What the exercise asks –
Copy out the entire listing below exactly, but without its pictures.

______

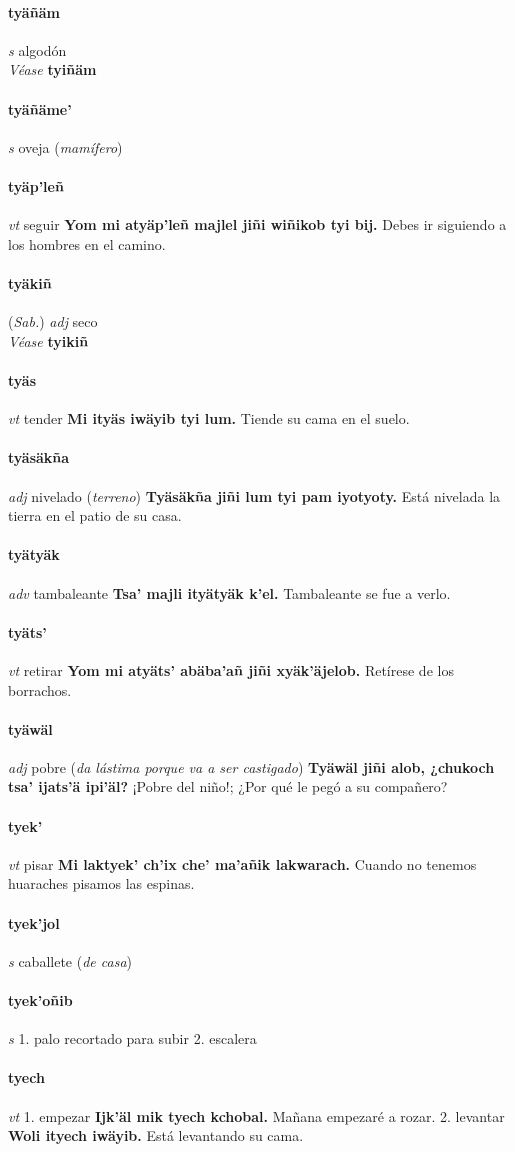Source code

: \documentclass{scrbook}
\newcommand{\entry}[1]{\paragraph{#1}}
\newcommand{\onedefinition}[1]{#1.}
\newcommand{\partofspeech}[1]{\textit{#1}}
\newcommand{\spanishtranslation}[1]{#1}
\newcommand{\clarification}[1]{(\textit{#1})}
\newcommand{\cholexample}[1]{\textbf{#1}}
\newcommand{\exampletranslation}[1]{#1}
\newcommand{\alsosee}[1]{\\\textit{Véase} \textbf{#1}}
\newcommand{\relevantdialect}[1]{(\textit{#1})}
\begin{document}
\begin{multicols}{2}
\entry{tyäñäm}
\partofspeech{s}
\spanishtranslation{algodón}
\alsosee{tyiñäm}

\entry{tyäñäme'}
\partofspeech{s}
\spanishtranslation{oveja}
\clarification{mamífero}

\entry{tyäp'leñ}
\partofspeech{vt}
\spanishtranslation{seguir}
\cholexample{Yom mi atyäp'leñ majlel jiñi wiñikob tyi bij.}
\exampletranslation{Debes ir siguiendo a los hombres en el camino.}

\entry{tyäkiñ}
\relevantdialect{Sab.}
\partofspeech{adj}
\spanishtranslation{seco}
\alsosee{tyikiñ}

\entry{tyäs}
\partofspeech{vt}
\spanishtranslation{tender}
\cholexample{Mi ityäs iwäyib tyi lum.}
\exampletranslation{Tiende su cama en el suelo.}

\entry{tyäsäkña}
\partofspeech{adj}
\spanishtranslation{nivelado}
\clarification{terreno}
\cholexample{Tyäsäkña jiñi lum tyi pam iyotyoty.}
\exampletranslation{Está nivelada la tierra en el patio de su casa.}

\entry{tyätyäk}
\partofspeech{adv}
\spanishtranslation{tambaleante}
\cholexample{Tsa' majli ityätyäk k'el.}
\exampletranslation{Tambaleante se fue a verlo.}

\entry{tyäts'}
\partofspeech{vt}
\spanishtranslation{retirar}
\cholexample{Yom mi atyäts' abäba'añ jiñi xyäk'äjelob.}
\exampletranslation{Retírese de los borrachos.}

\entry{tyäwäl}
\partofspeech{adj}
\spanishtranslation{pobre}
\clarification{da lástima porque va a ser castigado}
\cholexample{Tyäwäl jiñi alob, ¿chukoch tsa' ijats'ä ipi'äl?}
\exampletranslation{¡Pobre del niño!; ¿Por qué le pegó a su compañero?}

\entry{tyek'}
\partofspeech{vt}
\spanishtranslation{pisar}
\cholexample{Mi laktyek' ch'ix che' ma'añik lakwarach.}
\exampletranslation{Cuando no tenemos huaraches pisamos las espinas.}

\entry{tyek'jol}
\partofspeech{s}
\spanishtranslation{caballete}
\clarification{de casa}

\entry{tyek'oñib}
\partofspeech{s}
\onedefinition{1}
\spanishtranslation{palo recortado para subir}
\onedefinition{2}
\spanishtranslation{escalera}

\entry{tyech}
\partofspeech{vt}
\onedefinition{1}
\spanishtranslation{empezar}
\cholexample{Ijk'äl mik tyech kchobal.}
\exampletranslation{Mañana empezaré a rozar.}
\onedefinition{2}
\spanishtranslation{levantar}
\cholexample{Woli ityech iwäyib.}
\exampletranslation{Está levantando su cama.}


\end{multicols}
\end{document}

______

Output of the task –
Source code

: \documentclass{scrbook}
\newcommand{\entry}[1]{\paragraph{#1}}
\newcommand{\onedefinition}[1]{#1.}
\newcommand{\partofspeech}[1]{\textit{#1}}
\newcommand{\spanishtranslation}[1]{#1}
\newcommand{\clarification}[1]{(\textit{#1})}
\newcommand{\cholexample}[1]{\textbf{#1}}
\newcommand{\exampletranslation}[1]{#1}
\newcommand{\alsosee}[1]{\\\textit{Véase} \textbf{#1}}
\newcommand{\relevantdialect}[1]{(\textit{#1})}
\begin{document}
\begin{multicols}{2}
\entry{tyäñäm}
\partofspeech{s}
\spanishtranslation{algodón}
\alsosee{tyiñäm}

\entry{tyäñäme'}
\partofspeech{s}
\spanishtranslation{oveja}
\clarification{mamífero}

\entry{tyäp'leñ}
\partofspeech{vt}
\spanishtranslation{seguir}
\cholexample{Yom mi atyäp'leñ majlel jiñi wiñikob tyi bij.}
\exampletranslation{Debes ir siguiendo a los hombres en el camino.}

\entry{tyäkiñ}
\relevantdialect{Sab.}
\partofspeech{adj}
\spanishtranslation{seco}
\alsosee{tyikiñ}

\entry{tyäs}
\partofspeech{vt}
\spanishtranslation{tender}
\cholexample{Mi ityäs iwäyib tyi lum.}
\exampletranslation{Tiende su cama en el suelo.}

\entry{tyäsäkña}
\partofspeech{adj}
\spanishtranslation{nivelado}
\clarification{terreno}
\cholexample{Tyäsäkña jiñi lum tyi pam iyotyoty.}
\exampletranslation{Está nivelada la tierra en el patio de su casa.}

\entry{tyätyäk}
\partofspeech{adv}
\spanishtranslation{tambaleante}
\cholexample{Tsa' majli ityätyäk k'el.}
\exampletranslation{Tambaleante se fue a verlo.}

\entry{tyäts'}
\partofspeech{vt}
\spanishtranslation{retirar}
\cholexample{Yom mi atyäts' abäba'añ jiñi xyäk'äjelob.}
\exampletranslation{Retírese de los borrachos.}

\entry{tyäwäl}
\partofspeech{adj}
\spanishtranslation{pobre}
\clarification{da lástima porque va a ser castigado}
\cholexample{Tyäwäl jiñi alob, ¿chukoch tsa' ijats'ä ipi'äl?}
\exampletranslation{¡Pobre del niño!; ¿Por qué le pegó a su compañero?}

\entry{tyek'}
\partofspeech{vt}
\spanishtranslation{pisar}
\cholexample{Mi laktyek' ch'ix che' ma'añik lakwarach.}
\exampletranslation{Cuando no tenemos huaraches pisamos las espinas.}

\entry{tyek'jol}
\partofspeech{s}
\spanishtranslation{caballete}
\clarification{de casa}

\entry{tyek'oñib}
\partofspeech{s}
\onedefinition{1}
\spanishtranslation{palo recortado para subir}
\onedefinition{2}
\spanishtranslation{escalera}

\entry{tyech}
\partofspeech{vt}
\onedefinition{1}
\spanishtranslation{empezar}
\cholexample{Ijk'äl mik tyech kchobal.}
\exampletranslation{Mañana empezaré a rozar.}
\onedefinition{2}
\spanishtranslation{levantar}
\cholexample{Woli ityech iwäyib.}
\exampletranslation{Está levantando su cama.}


\end{multicols}
\end{document}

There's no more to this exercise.